● Task directions: Starting at the line that contains "### 165. 허락받은", transcribe every remaining line of the entries exactly, including the last one.

● Task inputs:
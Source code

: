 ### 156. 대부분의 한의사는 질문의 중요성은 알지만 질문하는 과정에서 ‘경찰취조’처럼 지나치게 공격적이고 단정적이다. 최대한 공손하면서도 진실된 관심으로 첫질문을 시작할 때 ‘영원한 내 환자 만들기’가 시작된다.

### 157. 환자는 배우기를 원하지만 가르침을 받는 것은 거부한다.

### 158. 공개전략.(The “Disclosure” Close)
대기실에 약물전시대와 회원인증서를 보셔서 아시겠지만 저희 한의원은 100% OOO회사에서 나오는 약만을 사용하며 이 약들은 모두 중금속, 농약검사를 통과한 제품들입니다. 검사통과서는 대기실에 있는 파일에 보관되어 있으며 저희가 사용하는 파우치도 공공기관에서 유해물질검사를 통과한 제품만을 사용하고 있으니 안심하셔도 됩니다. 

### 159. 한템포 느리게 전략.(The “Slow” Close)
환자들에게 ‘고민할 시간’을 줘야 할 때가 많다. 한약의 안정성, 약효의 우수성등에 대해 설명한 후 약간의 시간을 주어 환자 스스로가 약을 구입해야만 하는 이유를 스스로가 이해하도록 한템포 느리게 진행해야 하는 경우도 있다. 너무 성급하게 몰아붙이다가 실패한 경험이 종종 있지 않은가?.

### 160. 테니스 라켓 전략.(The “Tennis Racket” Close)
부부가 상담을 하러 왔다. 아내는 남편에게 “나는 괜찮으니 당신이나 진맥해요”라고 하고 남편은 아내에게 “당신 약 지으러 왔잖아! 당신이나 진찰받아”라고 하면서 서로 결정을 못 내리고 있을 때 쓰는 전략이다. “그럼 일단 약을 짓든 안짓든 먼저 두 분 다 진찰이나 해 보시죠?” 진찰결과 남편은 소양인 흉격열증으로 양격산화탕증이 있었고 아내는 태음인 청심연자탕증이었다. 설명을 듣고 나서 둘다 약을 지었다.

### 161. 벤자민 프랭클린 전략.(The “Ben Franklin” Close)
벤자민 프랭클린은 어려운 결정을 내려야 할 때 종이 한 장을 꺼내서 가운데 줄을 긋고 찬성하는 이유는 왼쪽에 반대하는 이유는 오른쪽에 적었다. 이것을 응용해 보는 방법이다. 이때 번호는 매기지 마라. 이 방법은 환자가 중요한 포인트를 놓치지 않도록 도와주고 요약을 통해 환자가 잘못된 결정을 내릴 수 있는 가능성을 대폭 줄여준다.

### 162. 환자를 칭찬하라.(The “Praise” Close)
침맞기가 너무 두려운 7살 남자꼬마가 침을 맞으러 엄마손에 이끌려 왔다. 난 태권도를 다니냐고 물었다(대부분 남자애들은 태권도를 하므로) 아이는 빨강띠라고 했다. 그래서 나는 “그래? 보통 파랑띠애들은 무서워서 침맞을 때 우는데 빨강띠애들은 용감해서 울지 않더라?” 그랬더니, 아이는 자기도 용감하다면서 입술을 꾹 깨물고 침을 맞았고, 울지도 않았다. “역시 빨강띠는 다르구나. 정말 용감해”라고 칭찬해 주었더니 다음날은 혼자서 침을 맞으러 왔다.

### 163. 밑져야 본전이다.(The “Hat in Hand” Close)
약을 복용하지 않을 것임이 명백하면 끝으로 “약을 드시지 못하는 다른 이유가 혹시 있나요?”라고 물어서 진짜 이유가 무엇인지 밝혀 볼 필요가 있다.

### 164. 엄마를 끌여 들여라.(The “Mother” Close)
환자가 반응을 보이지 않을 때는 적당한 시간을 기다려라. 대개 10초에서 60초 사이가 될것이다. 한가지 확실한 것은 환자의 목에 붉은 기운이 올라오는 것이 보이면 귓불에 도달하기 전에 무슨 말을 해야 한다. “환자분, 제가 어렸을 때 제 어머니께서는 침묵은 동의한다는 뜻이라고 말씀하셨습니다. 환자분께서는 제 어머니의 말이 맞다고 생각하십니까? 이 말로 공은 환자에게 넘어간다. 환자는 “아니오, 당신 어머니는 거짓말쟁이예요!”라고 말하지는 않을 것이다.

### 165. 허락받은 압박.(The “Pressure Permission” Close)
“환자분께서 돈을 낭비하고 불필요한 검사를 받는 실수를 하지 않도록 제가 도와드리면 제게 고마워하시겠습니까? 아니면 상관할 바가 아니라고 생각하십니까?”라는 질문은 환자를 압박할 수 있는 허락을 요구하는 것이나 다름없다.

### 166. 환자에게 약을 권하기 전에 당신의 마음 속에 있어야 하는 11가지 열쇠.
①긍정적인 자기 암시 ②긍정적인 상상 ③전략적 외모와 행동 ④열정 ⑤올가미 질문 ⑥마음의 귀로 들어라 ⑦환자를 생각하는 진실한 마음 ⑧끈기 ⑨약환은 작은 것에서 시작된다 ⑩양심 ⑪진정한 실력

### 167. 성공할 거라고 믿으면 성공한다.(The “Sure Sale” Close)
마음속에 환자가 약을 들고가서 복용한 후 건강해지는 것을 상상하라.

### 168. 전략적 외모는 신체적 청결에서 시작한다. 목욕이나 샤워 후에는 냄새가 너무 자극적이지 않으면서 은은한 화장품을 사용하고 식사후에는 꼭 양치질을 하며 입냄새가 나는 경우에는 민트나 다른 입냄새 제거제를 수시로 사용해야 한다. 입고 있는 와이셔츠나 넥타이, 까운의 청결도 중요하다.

● Result of the task:
### 165. 허락받은 압박.(The “Pressure Permission” Close)
“환자분께서 돈을 낭비하고 불필요한 검사를 받는 실수를 하지 않도록 제가 도와드리면 제게 고마워하시겠습니까? 아니면 상관할 바가 아니라고 생각하십니까?”라는 질문은 환자를 압박할 수 있는 허락을 요구하는 것이나 다름없다.

### 166. 환자에게 약을 권하기 전에 당신의 마음 속에 있어야 하는 11가지 열쇠.
①긍정적인 자기 암시 ②긍정적인 상상 ③전략적 외모와 행동 ④열정 ⑤올가미 질문 ⑥마음의 귀로 들어라 ⑦환자를 생각하는 진실한 마음 ⑧끈기 ⑨약환은 작은 것에서 시작된다 ⑩양심 ⑪진정한 실력

### 167. 성공할 거라고 믿으면 성공한다.(The “Sure Sale” Close)
마음속에 환자가 약을 들고가서 복용한 후 건강해지는 것을 상상하라.

### 168. 전략적 외모는 신체적 청결에서 시작한다. 목욕이나 샤워 후에는 냄새가 너무 자극적이지 않으면서 은은한 화장품을 사용하고 식사후에는 꼭 양치질을 하며 입냄새가 나는 경우에는 민트나 다른 입냄새 제거제를 수시로 사용해야 한다. 입고 있는 와이셔츠나 넥타이, 까운의 청결도 중요하다.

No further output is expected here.